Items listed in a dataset
----
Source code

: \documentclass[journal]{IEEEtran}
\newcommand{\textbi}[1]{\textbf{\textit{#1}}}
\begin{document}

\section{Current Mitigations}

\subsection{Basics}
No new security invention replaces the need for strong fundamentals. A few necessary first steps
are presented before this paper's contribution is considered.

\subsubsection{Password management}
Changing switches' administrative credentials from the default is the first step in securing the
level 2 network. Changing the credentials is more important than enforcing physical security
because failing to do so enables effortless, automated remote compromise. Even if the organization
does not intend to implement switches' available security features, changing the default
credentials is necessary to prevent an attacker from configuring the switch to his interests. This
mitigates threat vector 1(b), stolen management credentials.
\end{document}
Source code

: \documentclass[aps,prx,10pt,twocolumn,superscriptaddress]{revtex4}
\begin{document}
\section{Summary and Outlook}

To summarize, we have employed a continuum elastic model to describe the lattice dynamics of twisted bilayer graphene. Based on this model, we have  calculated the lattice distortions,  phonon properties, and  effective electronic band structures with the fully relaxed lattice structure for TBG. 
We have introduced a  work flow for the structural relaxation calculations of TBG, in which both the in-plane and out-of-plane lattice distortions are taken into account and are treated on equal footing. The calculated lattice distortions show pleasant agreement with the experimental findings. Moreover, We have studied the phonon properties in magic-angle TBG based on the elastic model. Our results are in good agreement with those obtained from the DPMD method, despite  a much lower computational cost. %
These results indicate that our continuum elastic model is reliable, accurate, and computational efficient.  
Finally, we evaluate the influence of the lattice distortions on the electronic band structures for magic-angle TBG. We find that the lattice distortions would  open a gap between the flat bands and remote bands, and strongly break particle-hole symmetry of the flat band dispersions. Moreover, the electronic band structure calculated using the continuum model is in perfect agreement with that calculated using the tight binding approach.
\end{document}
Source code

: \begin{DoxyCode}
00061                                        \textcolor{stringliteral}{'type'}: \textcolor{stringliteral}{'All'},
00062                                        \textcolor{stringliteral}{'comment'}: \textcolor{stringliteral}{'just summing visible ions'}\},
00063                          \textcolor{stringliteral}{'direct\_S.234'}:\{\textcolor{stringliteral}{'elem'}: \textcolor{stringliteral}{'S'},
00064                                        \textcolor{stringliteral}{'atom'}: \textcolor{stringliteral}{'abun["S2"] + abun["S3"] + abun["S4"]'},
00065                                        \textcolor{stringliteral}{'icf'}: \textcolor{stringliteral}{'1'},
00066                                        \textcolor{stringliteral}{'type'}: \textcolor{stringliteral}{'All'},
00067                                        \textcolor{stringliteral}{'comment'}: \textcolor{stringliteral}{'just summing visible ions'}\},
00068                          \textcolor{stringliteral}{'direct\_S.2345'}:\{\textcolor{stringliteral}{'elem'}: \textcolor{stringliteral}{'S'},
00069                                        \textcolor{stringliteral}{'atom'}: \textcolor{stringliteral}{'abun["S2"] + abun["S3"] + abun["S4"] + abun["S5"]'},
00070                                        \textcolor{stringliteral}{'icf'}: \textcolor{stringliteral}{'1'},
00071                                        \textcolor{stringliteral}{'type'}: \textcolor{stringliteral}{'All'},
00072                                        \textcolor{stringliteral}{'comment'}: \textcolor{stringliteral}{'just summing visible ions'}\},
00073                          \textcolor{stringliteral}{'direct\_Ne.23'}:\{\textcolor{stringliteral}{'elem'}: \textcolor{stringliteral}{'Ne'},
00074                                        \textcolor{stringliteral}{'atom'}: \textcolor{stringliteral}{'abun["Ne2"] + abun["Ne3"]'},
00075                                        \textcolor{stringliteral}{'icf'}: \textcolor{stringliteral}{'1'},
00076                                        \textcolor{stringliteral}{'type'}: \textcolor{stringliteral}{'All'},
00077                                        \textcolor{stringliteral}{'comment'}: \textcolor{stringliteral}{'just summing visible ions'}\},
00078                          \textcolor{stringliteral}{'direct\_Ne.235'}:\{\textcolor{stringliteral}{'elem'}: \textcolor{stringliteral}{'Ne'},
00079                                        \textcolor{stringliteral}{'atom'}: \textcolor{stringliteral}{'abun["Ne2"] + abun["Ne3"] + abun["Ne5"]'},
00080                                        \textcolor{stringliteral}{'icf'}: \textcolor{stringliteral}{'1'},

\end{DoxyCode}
----
Return the lines above exactly, keeping every word.

# Expected answer
Source code

: \documentclass[journal]{IEEEtran}
\newcommand{\textbi}[1]{\textbf{\textit{#1}}}
\begin{document}

\section{Current Mitigations}

\subsection{Basics}
No new security invention replaces the need for strong fundamentals. A few necessary first steps
are presented before this paper's contribution is considered.

\subsubsection{Password management}
Changing switches' administrative credentials from the default is the first step in securing the
level 2 network. Changing the credentials is more important than enforcing physical security
because failing to do so enables effortless, automated remote compromise. Even if the organization
does not intend to implement switches' available security features, changing the default
credentials is necessary to prevent an attacker from configuring the switch to his interests. This
mitigates threat vector 1(b), stolen management credentials.
\end{document}
Source code

: \documentclass[aps,prx,10pt,twocolumn,superscriptaddress]{revtex4}
\begin{document}
\section{Summary and Outlook}

To summarize, we have employed a continuum elastic model to describe the lattice dynamics of twisted bilayer graphene. Based on this model, we have  calculated the lattice distortions,  phonon properties, and  effective electronic band structures with the fully relaxed lattice structure for TBG. 
We have introduced a  work flow for the structural relaxation calculations of TBG, in which both the in-plane and out-of-plane lattice distortions are taken into account and are treated on equal footing. The calculated lattice distortions show pleasant agreement with the experimental findings. Moreover, We have studied the phonon properties in magic-angle TBG based on the elastic model. Our results are in good agreement with those obtained from the DPMD method, despite  a much lower computational cost. %
These results indicate that our continuum elastic model is reliable, accurate, and computational efficient.  
Finally, we evaluate the influence of the lattice distortions on the electronic band structures for magic-angle TBG. We find that the lattice distortions would  open a gap between the flat bands and remote bands, and strongly break particle-hole symmetry of the flat band dispersions. Moreover, the electronic band structure calculated using the continuum model is in perfect agreement with that calculated using the tight binding approach.
\end{document}
Source code

: \begin{DoxyCode}
00061                                        \textcolor{stringliteral}{'type'}: \textcolor{stringliteral}{'All'},
00062                                        \textcolor{stringliteral}{'comment'}: \textcolor{stringliteral}{'just summing visible ions'}\},
00063                          \textcolor{stringliteral}{'direct\_S.234'}:\{\textcolor{stringliteral}{'elem'}: \textcolor{stringliteral}{'S'},
00064                                        \textcolor{stringliteral}{'atom'}: \textcolor{stringliteral}{'abun["S2"] + abun["S3"] + abun["S4"]'},
00065                                        \textcolor{stringliteral}{'icf'}: \textcolor{stringliteral}{'1'},
00066                                        \textcolor{stringliteral}{'type'}: \textcolor{stringliteral}{'All'},
00067                                        \textcolor{stringliteral}{'comment'}: \textcolor{stringliteral}{'just summing visible ions'}\},
00068                          \textcolor{stringliteral}{'direct\_S.2345'}:\{\textcolor{stringliteral}{'elem'}: \textcolor{stringliteral}{'S'},
00069                                        \textcolor{stringliteral}{'atom'}: \textcolor{stringliteral}{'abun["S2"] + abun["S3"] + abun["S4"] + abun["S5"]'},
00070                                        \textcolor{stringliteral}{'icf'}: \textcolor{stringliteral}{'1'},
00071                                        \textcolor{stringliteral}{'type'}: \textcolor{stringliteral}{'All'},
00072                                        \textcolor{stringliteral}{'comment'}: \textcolor{stringliteral}{'just summing visible ions'}\},
00073                          \textcolor{stringliteral}{'direct\_Ne.23'}:\{\textcolor{stringliteral}{'elem'}: \textcolor{stringliteral}{'Ne'},
00074                                        \textcolor{stringliteral}{'atom'}: \textcolor{stringliteral}{'abun["Ne2"] + abun["Ne3"]'},
00075                                        \textcolor{stringliteral}{'icf'}: \textcolor{stringliteral}{'1'},
00076                                        \textcolor{stringliteral}{'type'}: \textcolor{stringliteral}{'All'},
00077                                        \textcolor{stringliteral}{'comment'}: \textcolor{stringliteral}{'just summing visible ions'}\},
00078                          \textcolor{stringliteral}{'direct\_Ne.235'}:\{\textcolor{stringliteral}{'elem'}: \textcolor{stringliteral}{'Ne'},
00079                                        \textcolor{stringliteral}{'atom'}: \textcolor{stringliteral}{'abun["Ne2"] + abun["Ne3"] + abun["Ne5"]'},
00080                                        \textcolor{stringliteral}{'icf'}: \textcolor{stringliteral}{'1'},

\end{DoxyCode}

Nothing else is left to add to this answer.